Mollie Dyer was an activist in Aboriginal affairs during the 1950s and beyond. Mollie was born in Barmah (Cummeragunga) in 1927. She was raised for many years by her non-Indigenous grandparents in both Hawthorn and Hastings and boarded at a convent school in Abbotsford. Mollie spent holidays with her mother in Cummeragunga and moved to Seddon in the 1940s. Like many people at that time, Mollie entered the workforce at 15. While she lived at Seddon, Mollie was very involved in her mother’s fundraising for a girls’ hostel – a focus that she writes about in her book Room for One More.
During the 1940s, Mollie lived at 38 Pentland Parade, Seddon, with her mother Margaret Tucker. Mollie writes: “When I was fourteen I became increasingly aware of the reasons Mum, Uncle Cooper and Uncle Doug continued to fight so persistently for our cause…” (Room for One More, p. 17).
Mollie lobbied government for greater Aboriginal community say over at risk children. She was a key figure in starting the Aboriginal Child Care service in 1977 which became the Victorian Aboriginal Child Care Agency (VACCA). Mollie was the first Program Director of VACCA – something she describes in some detail in her book, Room for One More: the life of Mollie Dyer.

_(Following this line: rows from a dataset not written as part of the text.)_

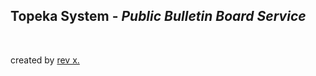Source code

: ## Topeka System - _Public Bulletin Board Service_

<br>

created by [rev x.](https://danielstraneus.github.io/home/)
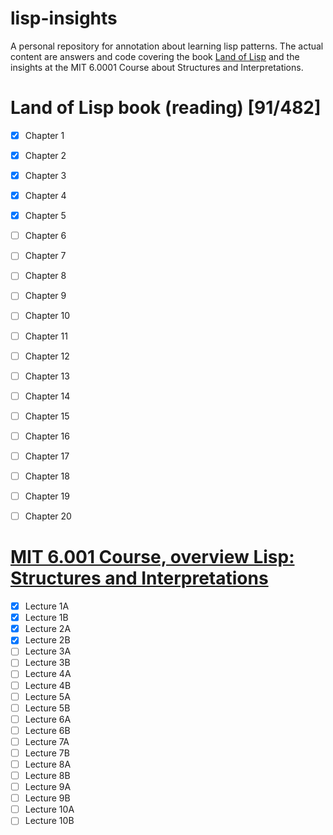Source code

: # lisp-insights
A personal repository for annotation about learning lisp patterns.
The actual content are answers and code covering the book [Land of Lisp](http://www.landoflisp.com) and the insights at the MIT 6.0001 Course about Structures and Interpretations.

# Land of Lisp book (reading) [91/482]

 - [X] Chapter 1
 - [X] Chapter 2
 - [X] Chapter 3
 - [X] Chapter 4
 - [X] Chapter 5
 - [ ] Chapter 6
 - [ ] Chapter 7
 - [ ] Chapter 8
 - [ ] Chapter 9
 - [ ] Chapter 10
 - [ ] Chapter 11
 - [ ] Chapter 12
 - [ ] Chapter 13
 - [ ] Chapter 14
 - [ ] Chapter 15
 - [ ] Chapter 16
 - [ ] Chapter 17
 - [ ] Chapter 18
 - [ ] Chapter 19
 - [ ] Chapter 20


# [MIT 6.001 Course, overview Lisp: Structures and Interpretations](https://www.youtube.com/watch?v=2Op3QLzMgSY&list=PLE18841CABEA24090)

 - [X] Lecture 1A 
 - [X] Lecture 1B
 - [X] Lecture 2A 
 - [X] Lecture 2B
 - [ ] Lecture 3A 
 - [ ] Lecture 3B
 - [ ] Lecture 4A 
 - [ ] Lecture 4B
 - [ ] Lecture 5A 
 - [ ] Lecture 5B
 - [ ] Lecture 6A 
 - [ ] Lecture 6B
 - [ ] Lecture 7A 
 - [ ] Lecture 7B
 - [ ] Lecture 8A 
 - [ ] Lecture 8B
 - [ ] Lecture 9A 
 - [ ] Lecture 9B
 - [ ] Lecture 10A
 - [ ] Lecture 10B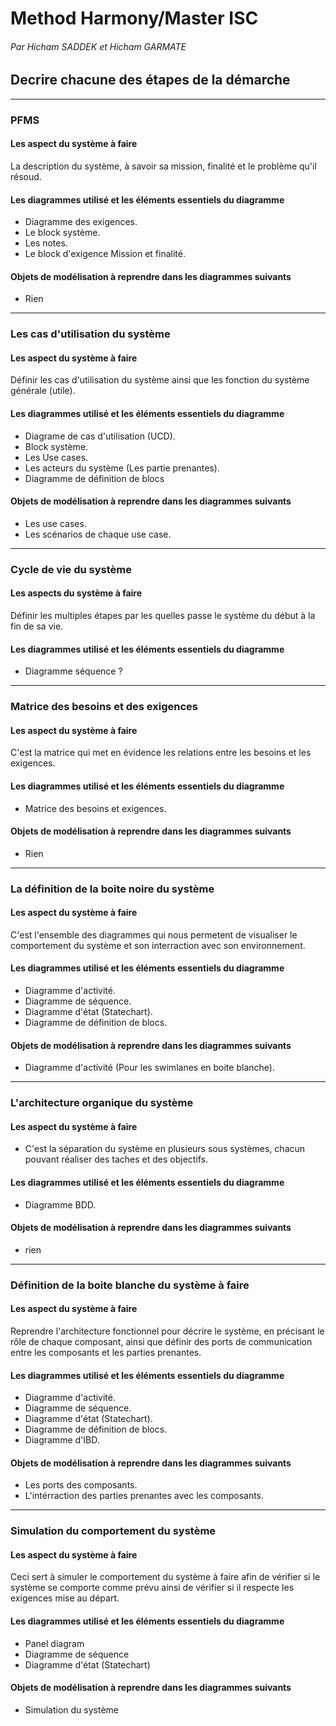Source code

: # Method Harmony/Master ISC
###### Par Hicham SADDEK et Hicham GARMATE

## Decrire chacune des étapes de la démarche

----

### PFMS
#### Les aspect du système à faire

La description du système, à savoir sa mission, finalité et le problème qu'il résoud.

#### Les diagrammes utilisé et les éléments essentiels du diagramme

- Diagramme des exigences.
- Le block système.
- Les notes.
- Le block d'exigence Mission et finalité.

#### Objets de modélisation à reprendre dans les diagrammes suivants
- Rien

-----

### Les cas d'utilisation du système
#### Les aspect du système à faire
Définir les cas d'utilisation du système ainsi que les fonction du système générale (utile).

#### Les diagrammes utilisé et les éléments essentiels du diagramme

- Diagrame de cas d'utilisation (UCD).
- Block système.
- Les Use cases.
- Les acteurs du système (Les partie prenantes).
- Diagramme de définition de blocs

#### Objets de modélisation à reprendre dans les diagrammes suivants

- Les use cases.
- Les scénarios de chaque use case.

-----

### Cycle de vie du système

#### Les aspects du système à faire

Définir les multiples étapes par les quelles passe le système du début à la fin de sa vie.

#### Les diagrammes utilisé et les éléments essentiels du diagramme

- Diagramme séquence ?

-----

### Matrice des besoins et des exigences
#### Les aspect du système à faire

C'est la matrice qui met en évidence les relations entre les besoins et les exigences.

#### Les diagrammes utilisé et les éléments essentiels du diagramme

- Matrice des besoins et exigences.

#### Objets de modélisation à reprendre dans les diagrammes suivants
- Rien

-----

### La définition de la boite noire du système
#### Les aspect du système à faire

C'est l'ensemble des diagrammes qui nous permetent de visualiser le comportement du système et son interraction avec son environnement.

#### Les diagrammes utilisé et les éléments essentiels du diagramme

- Diagramme d'activité.
- Diagramme de séquence.
- Diagramme d'état (Statechart).
- Diagramme de définition de blocs.

#### Objets de modélisation à reprendre dans les diagrammes suivants
- Diagramme d'activité (Pour les swimlanes en boite blanche).

-----

### L'architecture organique du système

#### Les aspect du système à faire

- C'est la séparation du système en plusieurs sous systèmes, chacun pouvant réaliser des taches et des objectifs.

#### Les diagrammes utilisé et les éléments essentiels du diagramme

- Diagramme BDD.

#### Objets de modélisation à reprendre dans les diagrammes suivants

- rien
-----

### Définition de la boite blanche du système à faire

#### Les aspect du système à faire

Reprendre l'architecture fonctionnel pour décrire le système, en précisant le rôle de chaque composant, ainsi que définir des ports de communication entre les composants et les parties prenantes.

#### Les diagrammes utilisé et les éléments essentiels du diagramme

- Diagramme d'activité.
- Diagramme de séquence.
- Diagramme d'état (Statechart).
- Diagramme de définition de blocs.
- Diagramme d'IBD.

#### Objets de modélisation à reprendre dans les diagrammes suivants

- Les ports des composants.
- L'intérraction des parties prenantes avec les composants.

-----

### Simulation du comportement du système

#### Les aspect du système à faire

Ceci sert à simuler le comportement du système à faire afin de vérifier si le système se comporte comme prévu ainsi de vérifier si il respecte les exigences mise au départ.

#### Les diagrammes utilisé et les éléments essentiels du diagramme

- Panel diagram
- Diagramme de séquence
- Diagramme d'état (Statechart)

#### Objets de modélisation à reprendre dans les diagrammes suivants

- Simulation du système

Even when she had young children of her own, Mollie provided many Aboriginal people with foster care. Mollie had six children and fostered 20 children from Aboriginal communities. She advocated for changes to adoption legislation in Victoria to prevent Aboriginal children being unnecessarily removed. She was involved with the establishment of the Secretariat of National Aboriginal and Islander Child Care (SNAICC) in the early 1980s.
In 1979, Mollie Dyer (AM) received a Member of the Order of Australia award for ‘outstanding contribution to the advancement and enrichment of Australia, its people and its way of life’. She is mentioned in the Maribyrnong Heritage Study:
“Molly provided many Aboriginal people with foster care. Molly was one of the founding members of the Victorian Aboriginal Child Care Agency. After moving from Seddon, Molly continued to provide foster care to many underprivileged children.”
Mollie Dyer was inducted into the Office of Aboriginal Affairs Victoria Honour Roll 2012.